Getting Started with Snowflake Tasks

By: Ian Fogelman | Comments | Related: More > Snowflake

Problem

You have just implemented a mass exodus from your on-premises data warehouse to Snowflake. Now that the schema and data portions of your migration are completed, you have one final migration type and this is the workflows that operated in your previous environment (think SQL Server Agent jobs in SQL Server terms). These workflows are largely batch processing loads from different data sources on a particular schedule. The problem we will be looking at today is how to implement these workflows in the new Snowflake environment.

Solution

For the solution to this problem, we will be covering Snowflake tasks.
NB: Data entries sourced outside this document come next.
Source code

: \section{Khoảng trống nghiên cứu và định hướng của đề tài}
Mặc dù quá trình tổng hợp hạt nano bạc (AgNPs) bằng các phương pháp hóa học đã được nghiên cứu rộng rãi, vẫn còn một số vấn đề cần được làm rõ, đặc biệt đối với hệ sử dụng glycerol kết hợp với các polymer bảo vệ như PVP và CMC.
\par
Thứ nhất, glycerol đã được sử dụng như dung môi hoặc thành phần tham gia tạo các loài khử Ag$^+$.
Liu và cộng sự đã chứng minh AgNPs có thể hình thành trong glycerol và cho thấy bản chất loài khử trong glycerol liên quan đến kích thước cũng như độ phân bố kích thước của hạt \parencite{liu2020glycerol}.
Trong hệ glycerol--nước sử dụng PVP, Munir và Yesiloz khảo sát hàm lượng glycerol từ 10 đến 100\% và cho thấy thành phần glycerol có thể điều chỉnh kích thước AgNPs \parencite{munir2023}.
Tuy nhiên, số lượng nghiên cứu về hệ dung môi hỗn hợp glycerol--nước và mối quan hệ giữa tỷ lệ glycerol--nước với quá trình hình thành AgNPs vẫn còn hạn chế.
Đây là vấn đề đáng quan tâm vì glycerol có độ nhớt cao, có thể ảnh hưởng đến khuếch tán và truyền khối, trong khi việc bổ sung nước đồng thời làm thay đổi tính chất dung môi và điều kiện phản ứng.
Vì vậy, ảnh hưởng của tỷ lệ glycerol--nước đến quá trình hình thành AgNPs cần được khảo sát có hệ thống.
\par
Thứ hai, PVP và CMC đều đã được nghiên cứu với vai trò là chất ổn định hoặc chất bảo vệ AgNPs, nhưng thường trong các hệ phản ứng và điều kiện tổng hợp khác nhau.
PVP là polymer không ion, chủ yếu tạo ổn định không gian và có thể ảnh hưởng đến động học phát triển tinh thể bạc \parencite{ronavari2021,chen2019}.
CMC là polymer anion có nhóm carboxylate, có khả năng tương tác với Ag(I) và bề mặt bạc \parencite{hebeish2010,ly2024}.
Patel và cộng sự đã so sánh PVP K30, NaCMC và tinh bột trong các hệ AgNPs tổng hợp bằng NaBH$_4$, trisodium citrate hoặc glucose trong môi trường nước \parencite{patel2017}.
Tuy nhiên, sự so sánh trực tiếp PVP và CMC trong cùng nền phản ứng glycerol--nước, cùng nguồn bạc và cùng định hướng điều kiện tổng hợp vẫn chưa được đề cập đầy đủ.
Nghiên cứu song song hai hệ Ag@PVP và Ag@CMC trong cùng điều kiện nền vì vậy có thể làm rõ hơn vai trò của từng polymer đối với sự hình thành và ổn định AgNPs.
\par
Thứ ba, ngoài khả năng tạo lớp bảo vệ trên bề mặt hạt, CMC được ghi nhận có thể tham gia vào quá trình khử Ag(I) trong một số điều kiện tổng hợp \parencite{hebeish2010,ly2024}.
Snowflake tasks are schedulable scripts that are run inside of your Snowflake environment. This tip will cover:

Introduction to Snowflake
High level concepts of a task
Building a simple task
Turning a task on and off
Adding descending tasks onto an existing task

Requirements:

A free Snowflake instance.

Introduction to Snowflake

Snowflake is the first cloud first data warehouse solution, the service is built on top of the customer's choice of cloud provider (AWS, Azure or GCP) infrastructure.

Snowflake SQL is ANSI compliant and supports common analytic and windowing functions. You will definitely notice some unique syntax in Snowflake, but you will also notice some similarities coming from a heavy SQL Server background the transition has been reasonable for me.

In terms of what the IDE is for Snowflake it is entirely web based. To interact with your instance, you will navigate to your unique URL for example XXXXXXXX.us-east-1.snowflakecomputing.com. Once logged in you will be in the main web GUI, this is the main IDE and can start interacting with your data assets. Also, for reference each query tab in the Snowflake console is referred to as a "worksheet". These "worksheets" are automatically saved and can be reviewed at any time, which is equivalent to a tab history feature.

What is a Snowflake task?

The Snowflake documentation defines tasks as having the ability to execute single SQL statements including calling a stored procedure. Tasks in Snowflake may only be run by a schedule. DDL statements relevant to Snowflake tasks are as follows:

Name	Description
CREATE TASK	Create a new task, also takes parameter for scheduling
ALTER TASK	Alter an existing task
DROP TASK	Delete an existing task
DESCRIBE TASK	Returns task meta data. Must be owner of the task to view this data
SHOW TASKS	Provides a list of tasks available to the current role

Scheduling a Snowflake task

The Snowflake task engine has a CRON and NONCRON variant scheduling mechanisms. The CRON variant should look familiar syntactically if you are an avid Linux user. CRON or CRONTAB is the Linux version of Windows task schedule. It is extremely simplified in regards to how it runs a job. It supports a few parameters and points to a SQL statement as part of the task definition. The parameters control the frequency of the job being run, days of week and time.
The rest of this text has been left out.